Вероятней всего, мы «спец-люди» не понимаем «парт-человека», что он совсем пропускает личность как творческую единицу, ее неповторимость, у них личности повторяются. У старых революционеров- марксистов дань личности отдавалась в практическом плане (подвиге), теперь подвиг заменен службой в учреждении, и личность как утюгом сгладили.
Мне было при споре Перевала с РАППом, как будто я перенесся лет за 35 назад к мальчикам, которые во что бы то ни стало хотели рационализировать все вопросы бытия.
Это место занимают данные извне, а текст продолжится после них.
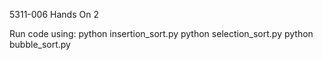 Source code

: 5311-006 Hands On 2

Run code using:
  python insertion_sort.py
  python selection_sort.py
  python bubble_sort.py

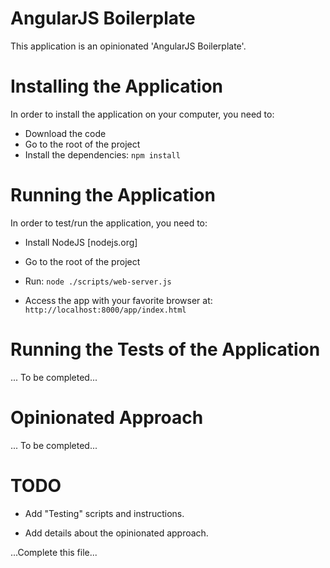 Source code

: # AngularJS Boilerplate

This application is an opinionated 'AngularJS Boilerplate'.


# Installing the Application

In order to install the application on your computer, you need to:
- Download the code
- Go to the root of the project
- Install the dependencies: `npm install`


# Running the Application

In order to test/run the application, you need to:

- Install NodeJS [nodejs.org]

- Go to the root of the project

- Run: `node ./scripts/web-server.js`

- Access the app with your favorite browser at: `http://localhost:8000/app/index.html`


# Running the Tests of the Application

... To be completed...


# Opinionated Approach

... To be completed...


# TODO

- Add "Testing" scripts and instructions.

- Add details about the opinionated approach.

...Complete this file... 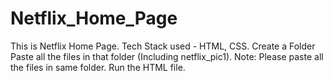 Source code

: # Netflix_Home_Page
This is Netflix Home Page. Tech Stack used - HTML, CSS.
Create a Folder 
Paste all the files in that folder (Including netflix_pic1). Note: Please paste all the files in same folder.
Run the HTML file.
Ничего не изменилось, тот же Плеханов, Белинский, Чернышевский, Маркс, Энгельс. Та же самая надутая самоуверенность в познании вечной истины, разве только с прибавкой аргументов Чеки. Перевальская Галатея в этом собрании как горох от стены отлетала. И нужно сказать, что Воронский, Горбов и другие перевальцы очень наивны. Смутно почуяв веяние творчества в себе самих, они думают увлечь за собой и тех, кто сидит на литературном посту и следит за каждым из них, чтобы его творчество не пришло в столкновение с политграмотой. Как живо вспоминается мне то время 35 лет тому назад, когда я за свою Галатею вступил в борьбу с ребятами кружка Вас. Дан. Ульриха.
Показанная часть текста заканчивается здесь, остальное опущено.